他方、自転車よりも速度が出る可能性があり、重量もある原動機付自転車のブレーキの整備不良は、罰金ではなく反則金6000円です。
ブレーキのない自転車への罰金が6000円とされているのは、自転車のブレーキの整備不良についても、原付の反則金の額を超えない程度の罰金が妥当と考えられたからではないかと想像されます」
●ブレーキなしでは「重大事故を起こす危険性」も高い
ただ、この「6000円」は、ブレーキがないことへの罰金にすぎず、事故を起こしてしまった際の責任は、完全に別問題となる。池田弁護士がもっとも憂慮するのは、その点だ。
「ブレーキなし自転車で公道を走ること自体、道路交通法に反することはもちろんですが、より実質的には、重大事故を起こす危険性も高いのが問題といえます。
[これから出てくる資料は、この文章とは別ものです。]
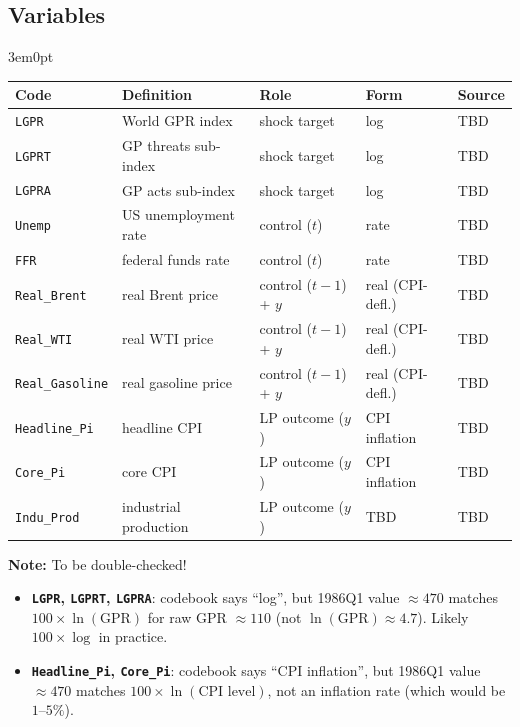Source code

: \documentclass[12pt]{article}
\newenvironment{bodyL2}{\begin{adjustwidth}{3em}{0pt}}{\end{adjustwidth}}
\begin{document}
\subsection{Variables}
\begin{bodyL2}
\begin{center}
\renewcommand{\arraystretch}{1.15}
\begin{tabular}{lllll}
\toprule
Code & Definition & Role & Form & Source \\
\midrule
\texttt{LGPR}             & World GPR index           & shock target           & log               & TBD \\
\texttt{LGPRT}            & GP threats sub-index      & shock target           & log               & TBD \\
\texttt{LGPRA}            & GP acts sub-index         & shock target           & log               & TBD \\
\midrule
\texttt{Unemp}            & US unemployment rate      & control ($t$)          & rate              & TBD \\
\texttt{FFR}              & federal funds rate        & control ($t$)          & rate              & TBD \\
\midrule
\texttt{Real\_Brent}      & real Brent price          & control ($t{-}1$) + $y$ & real (CPI-defl.)  & TBD \\
\texttt{Real\_WTI}        & real WTI price            & control ($t{-}1$) + $y$ & real (CPI-defl.)  & TBD \\
\texttt{Real\_Gasoline}   & real gasoline price       & control ($t{-}1$) + $y$ & real (CPI-defl.)  & TBD \\
\midrule
\texttt{Headline\_Pi}     & headline CPI              & LP outcome ($y$)       & CPI inflation     & TBD \\
\texttt{Core\_Pi}         & core CPI                  & LP outcome ($y$)       & CPI inflation     & TBD \\
\texttt{Indu\_Prod}       & industrial production     & LP outcome ($y$)       & TBD               & TBD \\
\bottomrule
\end{tabular}
\end{center}

\bigskip
\textbf{Note:} To be double-checked!
\begin{itemize}
    \item[--] \textbf{\texttt{LGPR}, \texttt{LGPRT}, \texttt{LGPRA}}: codebook says
          ``log'', but 1986Q1 value $\approx 470$ matches $100 \times \ln(\text{GPR})$ for raw GPR $\approx 110$ (not $\ln(\text{GPR}) \approx 4.7$).
          Likely $100 \times \log$ in practice.
    \item[--] \textbf{\texttt{Headline\_Pi}, \texttt{Core\_Pi}}: codebook says
          ``CPI inflation'', but 1986Q1 value $\approx 470$ matches $100 \times \ln(\text{CPI level})$, not an inflation rate (which would be $1$--$5\%$).
\end{itemize}
\end{bodyL2}
\end{document}

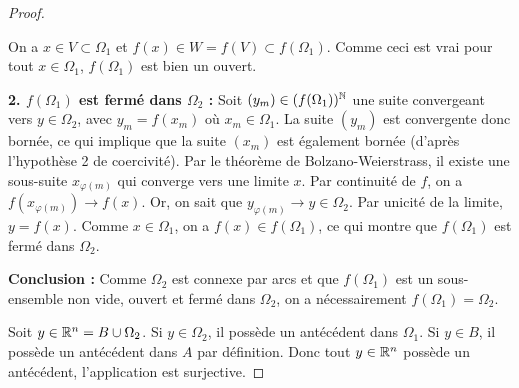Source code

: \begin{proof}
    \begin{center}
    \end{center}

    On a $x \in V \subset \Omega_1$ et $f(x) \in W = f(V) \subset f(\Omega_1)$.
    Comme ceci est vrai pour tout $x \in \Omega_1$, $f(\Omega_1)$ est bien un ouvert.

    \textbf{2. $f(\Omega_1)$ est fermé dans $\Omega_2$ :}
    Soit $(y_m) \in (f(\Omega_1))^\N$ une suite convergeant vers $y \in \Omega_2$, avec $y_m = f(x_m)$ où $x_m \in \Omega_1$.
    La suite $(y_m)$ est convergente donc bornée, ce qui implique que la suite $(x_m)$ est également bornée (d'après l'hypothèse 2 de coercivité).
    Par le théorème de Bolzano-Weierstrass, il existe une sous-suite $x_{\varphi(m)}$ qui converge vers une limite $x$.
    Par continuité de $f$, on a $f(x_{\varphi(m)}) \to f(x)$.
    Or, on sait que $y_{\varphi(m)} \to y \in \Omega_2$. Par unicité de la limite, $y = f(x)$.
    Comme $x \in \Omega_1$, on a $f(x) \in f(\Omega_1)$, ce qui montre que $f(\Omega_1)$ est fermé dans $\Omega_2$.

    \lvspace
    \textbf{Conclusion :}
    Comme $\Omega_2$ est connexe par arcs et que $f(\Omega_1)$ est un sous-ensemble non vide, ouvert et fermé dans $\Omega_2$, on a nécessairement $f(\Omega_1) = \Omega_2$.
    
    Soit $y \in \R^n = B \cup \Omega_2$. 
    Si $y \in \Omega_2$, il possède un antécédent dans $\Omega_1$. Si $y \in B$, il possède un antécédent dans $A$ par définition. 
    Donc tout $y \in \R^n$ possède un antécédent, l'application est surjective.
\end{proof}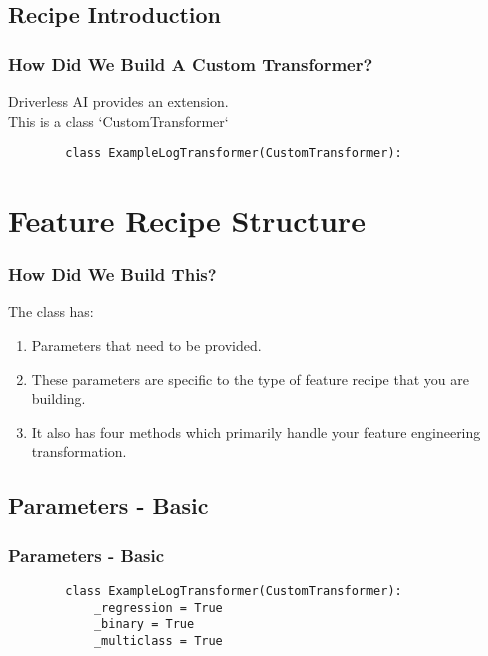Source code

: \documentclass[11pt,
               aspectratio=169,
               hyperref={colorlinks}
               ]{beamer}
\begin{document}
	\subsection{Recipe Introduction}
	\begin{frame}[fragile]
		\frametitle{How Did We Build A Custom Transformer?}
		Driverless AI provides an extension. \\
		This is a class `CustomTransformer`
		\begin{verbatim}
		class ExampleLogTransformer(CustomTransformer):
		\end{verbatim}
\end{frame}
		\section{Feature Recipe Structure}
	\begin{frame}[fragile]
		\frametitle{How Did We Build This?}
		The class has:
		\begin{enumerate}
			\item Parameters that need to be provided. 
			\item These parameters are specific to the type of feature recipe that you are building. 
			\item It also has four methods which primarily handle your feature engineering transformation. 
		\end{enumerate}
			
\end{frame}
		\subsection{Parameters - Basic}
	\begin{frame}[fragile]
		\frametitle{Parameters - Basic}
		\begin{verbatim}
		class ExampleLogTransformer(CustomTransformer):
			_regression = True
			_binary = True
			_multiclass = True
		\end{verbatim}
			
\end{frame}
\end{document}
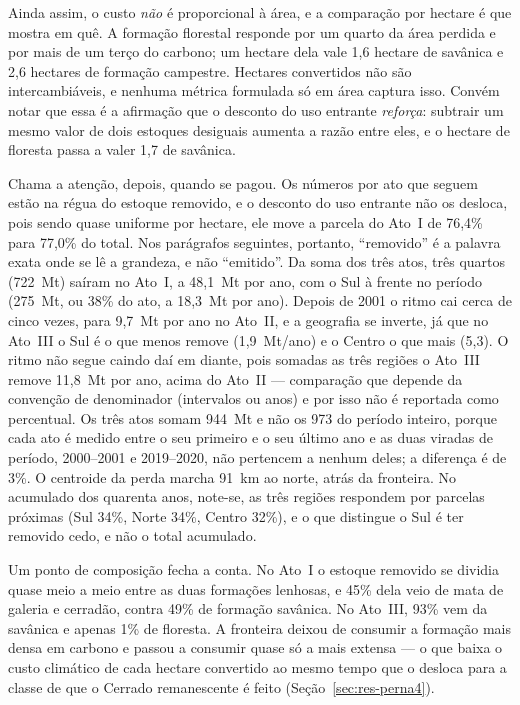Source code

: Ainda assim, o custo \emph{não} é proporcional à área, e a comparação por
hectare é que mostra em quê. A formação florestal responde por um quarto da
área perdida e por mais de um terço do carbono; um hectare dela vale 1,6
hectare de savânica e 2,6 hectares de formação campestre. Hectares convertidos
não são intercambiáveis, e nenhuma métrica formulada só em área captura isso.
Convém notar que essa é a afirmação que o desconto do uso entrante \emph{reforça}:
subtrair um mesmo valor de dois estoques desiguais aumenta a razão entre eles,
e o hectare de floresta passa a valer 1,7 de savânica.

Chama a atenção, depois, quando se pagou. Os números por ato que seguem estão na
régua do estoque removido, e o desconto do uso entrante não os desloca, pois sendo
quase uniforme por hectare, ele move a parcela do Ato~I de 76,4\% para
77,0\% do total. Nos parágrafos seguintes, portanto, ``removido'' é a palavra
exata onde se lê a grandeza, e não ``emitido''. Da soma dos três atos, três
quartos (722~Mt) saíram no Ato~I, a 48,1~Mt por ano, com o Sul à frente no
período (275~Mt, ou 38\% do ato, a 18,3~Mt por ano). Depois de 2001 o ritmo
cai cerca de cinco vezes, para 9,7~Mt por ano no Ato~II, e a geografia se inverte, já que no Ato~III o
Sul é o que menos remove (1,9~Mt/ano) e o Centro o que mais (5,3). O ritmo não
segue caindo daí em diante, pois somadas as três regiões o Ato~III remove
11,8~Mt por ano, acima do Ato~II --- comparação que depende da convenção de denominador
(intervalos ou anos) e por isso não é reportada como percentual. Os três atos
somam 944~Mt e não os 973 do período inteiro, porque cada ato é medido entre o
seu primeiro e o seu último ano e as duas viradas de período, 2000--2001 e
2019--2020, não pertencem a nenhum deles; a diferença é de 3\%. O centroide da
perda marcha 91~km ao norte, atrás da fronteira. No acumulado dos quarenta
anos, note-se, as três regiões respondem por parcelas próximas (Sul 34\%, Norte 34\%,
Centro 32\%), e o que distingue o Sul é ter removido cedo, e não o total
acumulado.

Um ponto de composição fecha a conta. No Ato~I o estoque removido se dividia quase
meio a meio entre as duas formações lenhosas, e 45\% dela veio de mata de galeria
e cerradão, contra 49\% de formação savânica. No Ato~III, 93\% vem da savânica
e apenas 1\% de floresta. A fronteira deixou de consumir a formação mais densa
em carbono e passou a consumir quase só a mais extensa --- o que baixa o custo
climático de cada hectare convertido ao mesmo tempo que o desloca para a classe
de que o Cerrado remanescente é feito (Seção~\ref{sec:res-perna4}).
自分自身が怪我をするだけではなく、事故の相手(被害者)に重傷を負わせてしまう可能性も高く、そうなると取り返しが付きません。公道を走る以上、きちんとルールを守って走るべきでしょう」
池田弁護士はこのように強調し、交通ルールの順守を呼びかけていた。
報道によれば、逮捕された男性は「足でブレーキをかければ止まれるので問題ないと思っていた」と供述したという。固定ギアの自転車では、ペダルを逆に踏み込むことでも減速できるため、「自分は止められるから大丈夫」という意識に陥りやすいのかもしれない。今回の報道がきっかけとなり、ブレーキに関するルールが周知徹底されればいいのだが……。